Directions —
What is the number of lines below that contain the string "LSayhi"? Give it and nothing else.
****************
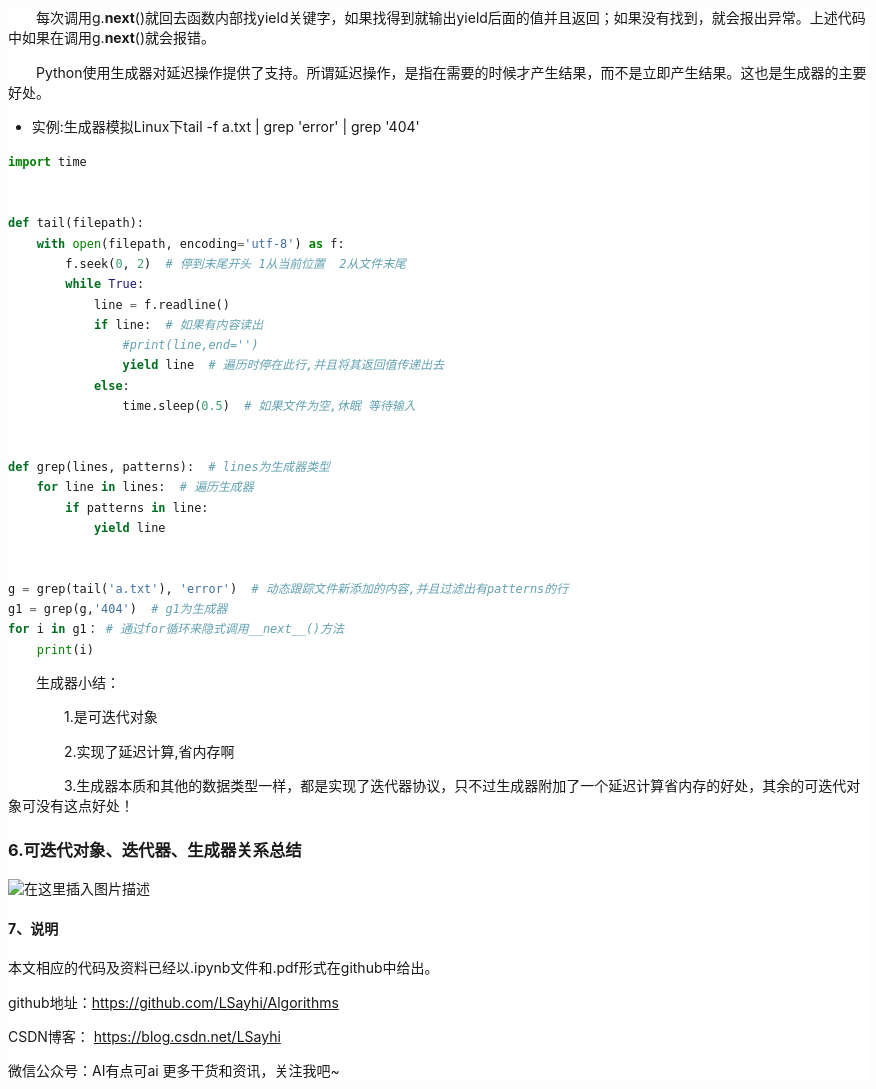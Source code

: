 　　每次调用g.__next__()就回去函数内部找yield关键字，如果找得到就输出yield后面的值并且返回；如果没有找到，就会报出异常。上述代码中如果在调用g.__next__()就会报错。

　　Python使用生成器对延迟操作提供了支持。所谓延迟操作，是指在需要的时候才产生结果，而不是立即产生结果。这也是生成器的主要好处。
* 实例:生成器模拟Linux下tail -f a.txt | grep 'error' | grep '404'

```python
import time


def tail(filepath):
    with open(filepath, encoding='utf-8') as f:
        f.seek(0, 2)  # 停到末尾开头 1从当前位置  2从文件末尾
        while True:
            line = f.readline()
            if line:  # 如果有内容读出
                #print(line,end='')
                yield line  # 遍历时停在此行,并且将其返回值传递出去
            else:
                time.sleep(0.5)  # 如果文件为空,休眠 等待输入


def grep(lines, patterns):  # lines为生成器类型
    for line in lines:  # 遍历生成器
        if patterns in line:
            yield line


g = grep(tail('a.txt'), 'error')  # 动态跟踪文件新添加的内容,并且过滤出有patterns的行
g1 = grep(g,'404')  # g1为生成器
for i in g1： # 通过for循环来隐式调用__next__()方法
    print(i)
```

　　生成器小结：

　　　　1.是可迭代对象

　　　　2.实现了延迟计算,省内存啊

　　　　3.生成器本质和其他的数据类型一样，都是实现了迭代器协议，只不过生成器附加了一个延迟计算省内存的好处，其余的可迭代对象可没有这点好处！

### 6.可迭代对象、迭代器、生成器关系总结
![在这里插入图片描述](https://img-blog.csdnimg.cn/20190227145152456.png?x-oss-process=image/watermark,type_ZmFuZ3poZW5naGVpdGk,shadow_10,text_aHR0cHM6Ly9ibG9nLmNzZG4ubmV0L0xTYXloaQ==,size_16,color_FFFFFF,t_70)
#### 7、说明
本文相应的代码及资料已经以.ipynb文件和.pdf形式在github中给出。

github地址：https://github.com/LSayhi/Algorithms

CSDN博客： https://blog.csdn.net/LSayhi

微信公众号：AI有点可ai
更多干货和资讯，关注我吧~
****************
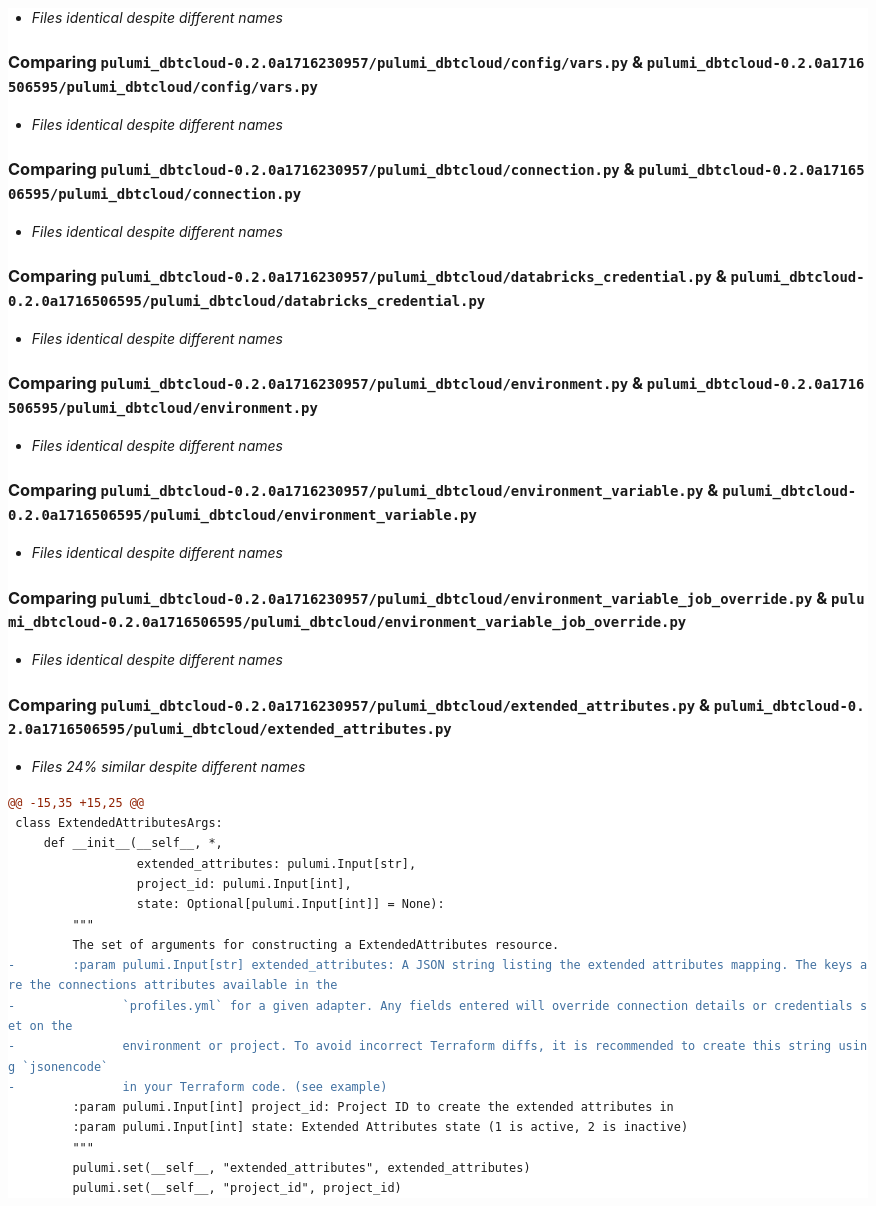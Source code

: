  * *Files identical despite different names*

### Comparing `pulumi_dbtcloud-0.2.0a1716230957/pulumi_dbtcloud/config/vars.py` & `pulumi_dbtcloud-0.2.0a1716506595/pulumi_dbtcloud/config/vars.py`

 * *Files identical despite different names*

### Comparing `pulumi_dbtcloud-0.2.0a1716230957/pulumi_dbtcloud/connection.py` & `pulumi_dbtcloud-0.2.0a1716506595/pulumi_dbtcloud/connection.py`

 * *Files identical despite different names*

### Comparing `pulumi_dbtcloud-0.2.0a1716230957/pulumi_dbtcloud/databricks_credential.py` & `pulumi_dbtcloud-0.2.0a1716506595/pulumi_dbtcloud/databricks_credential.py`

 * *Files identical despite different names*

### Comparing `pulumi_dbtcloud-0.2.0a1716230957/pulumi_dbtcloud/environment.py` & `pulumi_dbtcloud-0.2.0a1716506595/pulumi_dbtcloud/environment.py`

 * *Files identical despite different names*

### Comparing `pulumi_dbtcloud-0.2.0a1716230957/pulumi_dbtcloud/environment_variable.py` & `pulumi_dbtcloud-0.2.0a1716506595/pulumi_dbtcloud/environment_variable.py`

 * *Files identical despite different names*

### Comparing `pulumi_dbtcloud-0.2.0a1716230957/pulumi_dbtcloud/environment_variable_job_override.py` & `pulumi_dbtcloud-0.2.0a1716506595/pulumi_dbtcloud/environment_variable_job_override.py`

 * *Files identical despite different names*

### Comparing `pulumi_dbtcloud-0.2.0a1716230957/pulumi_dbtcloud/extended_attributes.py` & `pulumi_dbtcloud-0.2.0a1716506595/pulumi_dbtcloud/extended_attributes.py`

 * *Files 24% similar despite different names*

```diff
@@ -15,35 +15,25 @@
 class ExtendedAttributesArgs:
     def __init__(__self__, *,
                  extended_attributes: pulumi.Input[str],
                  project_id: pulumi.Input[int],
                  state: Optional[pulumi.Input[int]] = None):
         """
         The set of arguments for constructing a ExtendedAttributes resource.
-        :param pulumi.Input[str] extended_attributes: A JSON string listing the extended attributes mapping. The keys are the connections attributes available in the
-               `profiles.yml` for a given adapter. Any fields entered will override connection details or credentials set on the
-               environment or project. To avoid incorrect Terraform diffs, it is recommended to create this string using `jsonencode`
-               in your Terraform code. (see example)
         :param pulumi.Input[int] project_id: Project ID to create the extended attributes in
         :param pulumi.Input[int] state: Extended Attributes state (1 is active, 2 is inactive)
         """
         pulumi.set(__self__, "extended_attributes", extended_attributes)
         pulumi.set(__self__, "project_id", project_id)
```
****************
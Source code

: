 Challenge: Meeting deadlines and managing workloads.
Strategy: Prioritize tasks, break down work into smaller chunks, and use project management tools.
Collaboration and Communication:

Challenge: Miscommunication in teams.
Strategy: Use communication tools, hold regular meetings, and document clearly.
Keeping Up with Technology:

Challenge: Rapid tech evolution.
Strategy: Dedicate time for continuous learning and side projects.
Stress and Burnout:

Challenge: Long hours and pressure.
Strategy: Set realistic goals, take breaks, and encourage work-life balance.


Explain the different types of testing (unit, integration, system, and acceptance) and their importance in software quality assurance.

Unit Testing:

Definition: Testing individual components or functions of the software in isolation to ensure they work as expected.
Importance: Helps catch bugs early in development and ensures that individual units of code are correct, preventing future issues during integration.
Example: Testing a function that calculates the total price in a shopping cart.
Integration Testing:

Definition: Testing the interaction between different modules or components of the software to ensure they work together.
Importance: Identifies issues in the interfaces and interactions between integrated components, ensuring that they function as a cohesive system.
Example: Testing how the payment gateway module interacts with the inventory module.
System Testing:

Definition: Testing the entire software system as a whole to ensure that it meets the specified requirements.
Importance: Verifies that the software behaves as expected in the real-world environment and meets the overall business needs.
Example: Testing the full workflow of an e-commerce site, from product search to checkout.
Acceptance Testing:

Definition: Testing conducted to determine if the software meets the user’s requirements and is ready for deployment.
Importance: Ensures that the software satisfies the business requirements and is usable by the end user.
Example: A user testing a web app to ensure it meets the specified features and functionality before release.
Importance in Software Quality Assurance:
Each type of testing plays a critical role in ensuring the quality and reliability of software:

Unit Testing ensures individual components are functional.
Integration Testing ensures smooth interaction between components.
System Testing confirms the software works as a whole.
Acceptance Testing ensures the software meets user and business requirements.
****************
Solution to the problem —
2